* EXERCISE: In the listing below, find every line with the string "bash" and pull it out.

* PROVIDED DATA:
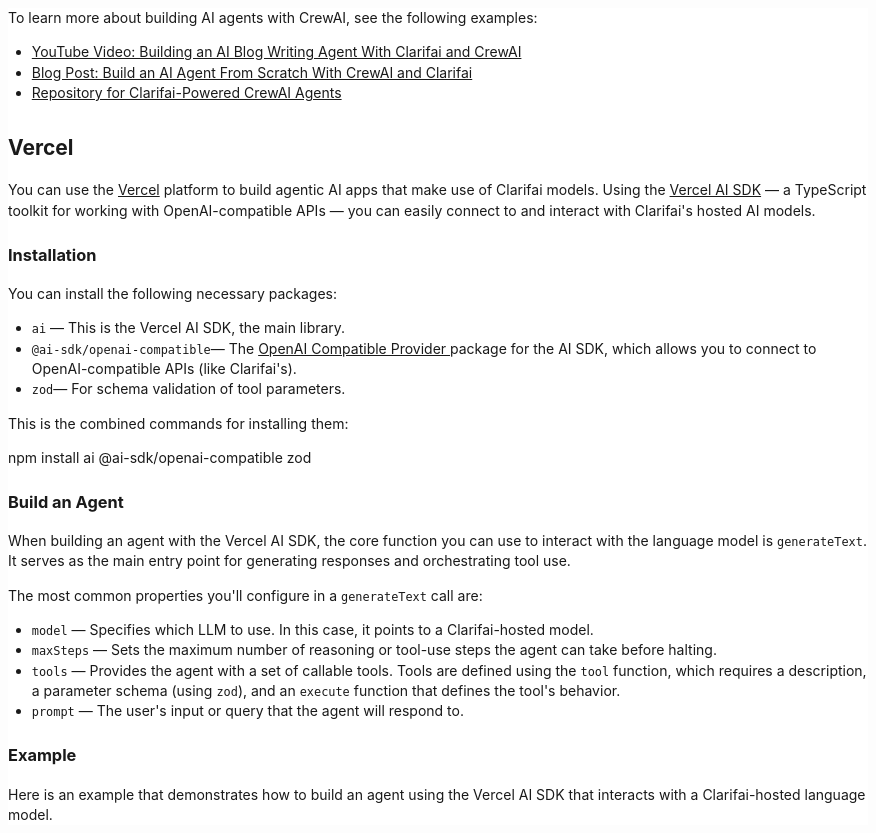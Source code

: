 To learn more about building AI agents with CrewAI, see the following examples:

- [YouTube Video: Building an AI Blog Writing Agent With Clarifai and CrewAI](https://www.youtube.com/watch?v=1XZT2wD4UzQ&t=25s)
- [Blog Post: Build an AI Agent From Scratch With CrewAI and Clarifai](https://www.clarifai.com/blog/build-an-ai-agent-from-scratch-with-crewai-and-clarifai)
- [Repository for Clarifai-Powered CrewAI Agents](https://github.com/Clarifai/examples/tree/main/agents/CrewAI)

## Vercel

You can use the [Vercel](https://vercel.com/docs/agents) platform to build agentic AI apps that make use of Clarifai models. Using the [Vercel AI SDK](https://ai-sdk.dev/) — a TypeScript toolkit for working with OpenAI-compatible APIs — you can easily connect to and interact with Clarifai's hosted AI models.

### Installation

You can install the following necessary packages:

- `ai` — This is the Vercel AI SDK, the main library.
- `@ai-sdk/openai-compatible`— The [OpenAI Compatible Provider ](https://ai-sdk.dev/providers/openai-compatible-providers) package for the AI SDK, which allows you to connect to OpenAI-compatible APIs (like Clarifai's).
- `zod`— For schema validation of tool parameters.

This is the combined commands for installing them:

<Tabs groupId="code">
<TabItem value="bash" label="Bash">
    <CodeBlock className="language-bash"> npm install ai @ai-sdk/openai-compatible zod </CodeBlock>
</TabItem>
</Tabs>

### Build an Agent

When building an agent with the Vercel AI SDK, the core function you can use to interact with the language model is `generateText`. It serves as the main entry point for generating responses and orchestrating tool use. 

The most common properties you'll configure in a `generateText` call are:

- `model` — Specifies which LLM to use. In this case, it points to a Clarifai-hosted model.
- `maxSteps` — Sets the maximum number of reasoning or tool-use steps the agent can take before halting.
- `tools` — Provides the agent with a set of callable tools. Tools are defined using the `tool` function, which requires a description, a parameter schema (using `zod`), and an `execute` function that defines the tool's behavior.
- `prompt` — The user's input or query that the agent will respond to.

### Example

Here is an example that demonstrates how to build an agent using the Vercel AI SDK that interacts with a Clarifai-hosted language model.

* ANSWER BELOW:
<TabItem value="bash" label="Bash">
    <CodeBlock className="language-bash"> npm install ai @ai-sdk/openai-compatible zod </CodeBlock>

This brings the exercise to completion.